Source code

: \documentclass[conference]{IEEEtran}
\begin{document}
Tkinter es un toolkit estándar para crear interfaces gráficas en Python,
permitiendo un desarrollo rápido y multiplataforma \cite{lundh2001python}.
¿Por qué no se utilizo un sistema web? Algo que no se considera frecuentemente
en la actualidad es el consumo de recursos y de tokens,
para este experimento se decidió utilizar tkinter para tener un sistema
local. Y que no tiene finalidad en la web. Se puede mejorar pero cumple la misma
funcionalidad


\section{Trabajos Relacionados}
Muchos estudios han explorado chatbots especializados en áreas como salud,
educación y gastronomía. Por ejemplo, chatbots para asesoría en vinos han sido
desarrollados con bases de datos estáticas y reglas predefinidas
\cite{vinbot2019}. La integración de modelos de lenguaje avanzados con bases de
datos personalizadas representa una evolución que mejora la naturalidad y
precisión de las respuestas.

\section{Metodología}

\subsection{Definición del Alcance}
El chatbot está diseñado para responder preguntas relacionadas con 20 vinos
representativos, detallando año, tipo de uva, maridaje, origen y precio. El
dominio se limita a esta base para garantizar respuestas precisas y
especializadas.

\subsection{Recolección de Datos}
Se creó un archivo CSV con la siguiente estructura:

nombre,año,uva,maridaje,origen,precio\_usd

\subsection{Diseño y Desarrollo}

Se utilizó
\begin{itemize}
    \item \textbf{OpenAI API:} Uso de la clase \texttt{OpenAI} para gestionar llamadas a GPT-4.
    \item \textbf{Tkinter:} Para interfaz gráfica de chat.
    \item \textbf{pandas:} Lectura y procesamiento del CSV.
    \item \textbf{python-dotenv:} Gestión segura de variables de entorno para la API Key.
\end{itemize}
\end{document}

### Exercise
Output the lines above between the one holding "avanzados con bases de" and the one holding "representativos, detallando año, tipo", inclusive, with nothing before or after them.

### Solution
\cite{vinbot2019}. La integración de modelos de lenguaje avanzados con bases de
datos personalizadas representa una evolución que mejora la naturalidad y
precisión de las respuestas.

\section{Metodología}

\subsection{Definición del Alcance}
El chatbot está diseñado para responder preguntas relacionadas con 20 vinos
representativos, detallando año, tipo de uva, maridaje, origen y precio. El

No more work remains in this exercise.